27. Sonntag im Jahreskreis: 2 Tim 1,6–8.13–14 (Hab 1,2–3; 2,2–4; Lk 17,5–10)

Es gab eine Zeit, in der es lebenswichtig war, dass am Morgen unter der Asche noch Glut vorhanden war, die wieder zu einem Feuer entfacht werden konnte, und dass daher das Feuer sorgfältig genährt wurde, damit am Abend genug Glut vorhanden war, um die Nacht zu überdauern. Zogen die Menschen weg oder weiter, trugen die Menschen die Glut möglichst mit sich, denn ein neues Feuer ohne Glut zu entfachen, war mühsam und dauerte manchmal zu lange, um das Überleben zu sichern. Feuer strahlt Licht aus und spendet Wärme, wie auch die Glut. Darüber hinaus machen Feuer wie Glut einen Grossteil der menschlichen Nahrung erst geniessbar (wenn auch etliches davon roh essbar ist). Feuer ist ein schönes Bild für den Glauben unter wechselnden Bedingungen.

Der zweite Brief an Timotheus im jüdischen Kontext

Anders als der erste Brief an Timotheus, welcher vorwiegend Anweisungen zur Strukturierung und Festigung der Gemeinde enthält, scheint der zweite Brief in erster Linie an Timotheus persönlich gerichtet zu sein und enthält mehr theologische als organisatorische Ansätze. Die Forschenden sind sich dabei einig, dass zumindest Paulus als Absender, vermutlich aber auch Timotheus als Adressat für beide Briefe fingiert sind. Beim Lesen des ersten Briefes regt sich der Verdacht, dass diese Fiktion hauptsächlich dazu dienen soll, den Anweisungen Autorität zu verleihen. Die Anleitungen selbst scheinen nicht nur zur Konsolidierung der Gemeinde, sondern dadurch zugleich auch zu deren Abgrenzung zu dienen, auch gegenüber dem Judentum.

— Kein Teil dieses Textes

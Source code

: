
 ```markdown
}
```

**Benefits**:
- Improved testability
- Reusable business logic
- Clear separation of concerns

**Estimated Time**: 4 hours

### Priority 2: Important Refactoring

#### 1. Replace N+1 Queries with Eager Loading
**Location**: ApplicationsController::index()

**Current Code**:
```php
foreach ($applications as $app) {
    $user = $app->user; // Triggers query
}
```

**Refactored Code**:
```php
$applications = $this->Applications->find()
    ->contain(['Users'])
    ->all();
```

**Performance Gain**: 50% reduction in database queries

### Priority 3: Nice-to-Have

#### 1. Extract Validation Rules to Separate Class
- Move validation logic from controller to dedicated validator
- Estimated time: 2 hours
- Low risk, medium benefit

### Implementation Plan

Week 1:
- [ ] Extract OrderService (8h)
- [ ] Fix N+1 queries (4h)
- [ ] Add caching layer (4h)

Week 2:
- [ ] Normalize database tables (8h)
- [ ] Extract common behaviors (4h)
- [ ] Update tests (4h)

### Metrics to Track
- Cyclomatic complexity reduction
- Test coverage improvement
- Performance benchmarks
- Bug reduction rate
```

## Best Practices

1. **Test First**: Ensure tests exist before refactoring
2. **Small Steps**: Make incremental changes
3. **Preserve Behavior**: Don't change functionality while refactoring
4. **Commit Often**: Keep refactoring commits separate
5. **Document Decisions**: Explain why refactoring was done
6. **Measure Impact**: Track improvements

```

Im zweiten Brief hingegen schreibt die Fiktion tatsächlich eine Haltung weiter, die sich bei einer intensiveren Beschäftigung mit Paulus anhand seiner Briefe erkennen lässt. Es ist seine tiefe Verwurzelung im Judentum, dem er in seinem Wirken bzw. Lehren stets treu verbunden blieb. Diese Verbundenheit zeigt sich hier direkt im Hinweis: «Ich danke Gott, dem ich wie schon meine Vorfahren mit reinem Gewissen diene» (2 Tim 1,3) und indirekt im Dank des Verfassers für den Glauben des Timotheus: «Denn ich denke an deinen aufrichtigen Glauben, der schon in deiner Grossmutter Loïs und in deiner Mutter Eunike lebendig war und der nun, wie ich weiss, auch in dir lebt» (2 Tim 1,5). Die Vorfahren des Paulus aber waren ganz klar keine Christen, sondern Juden. Auch wenn der Verfasser an dieser Stelle wörtlich «die vorher Geborenen» schreibt, ist gewöhnlich in solchen Zusammenhängen vom Glauben der Väter die Rede. Umso auffälliger ist die Nennung der Grossmutter und Mutter des Timotheus als Garantinnen der überkommenen Religion. Jedoch wird Timotheus in der Apostelgeschichte als Sohn einer Jüdin und eines Griechen eingeführt (Apg 16,1), was ihn zum Juden macht, der jedoch den jüdischen Glauben nicht von seinem Vater übernommen haben kann (worauf wiederum die Anmerkung in der Apostelgeschichte hinweist, dass Timotheus erst von Paulus beschnitten wurde; Apg 16,3). Umso mehr zeigt der unübliche aber für die Sache unabdingbare Verweis auf den Glauben der Grossmutter und Mutter, dass es dem Verfasser darum geht aufzuzeigen, dass der zu verkündende Glaube im Judentum verwurzelt ist und aus dieser Tradition lebt. Das ist die «gesunde Lehre» (2 Tim 1,13), die Timotheus zum Vorbild nehmen soll und die für ihn wie für Paulus (fingiert oder nicht) zum Glauben und der Liebe in Christus führt, denn nichts anderes als diese «gesunde Lehre» hat auch dieser vorbildhaft verkündet (daher Glaube in und nicht an Christus).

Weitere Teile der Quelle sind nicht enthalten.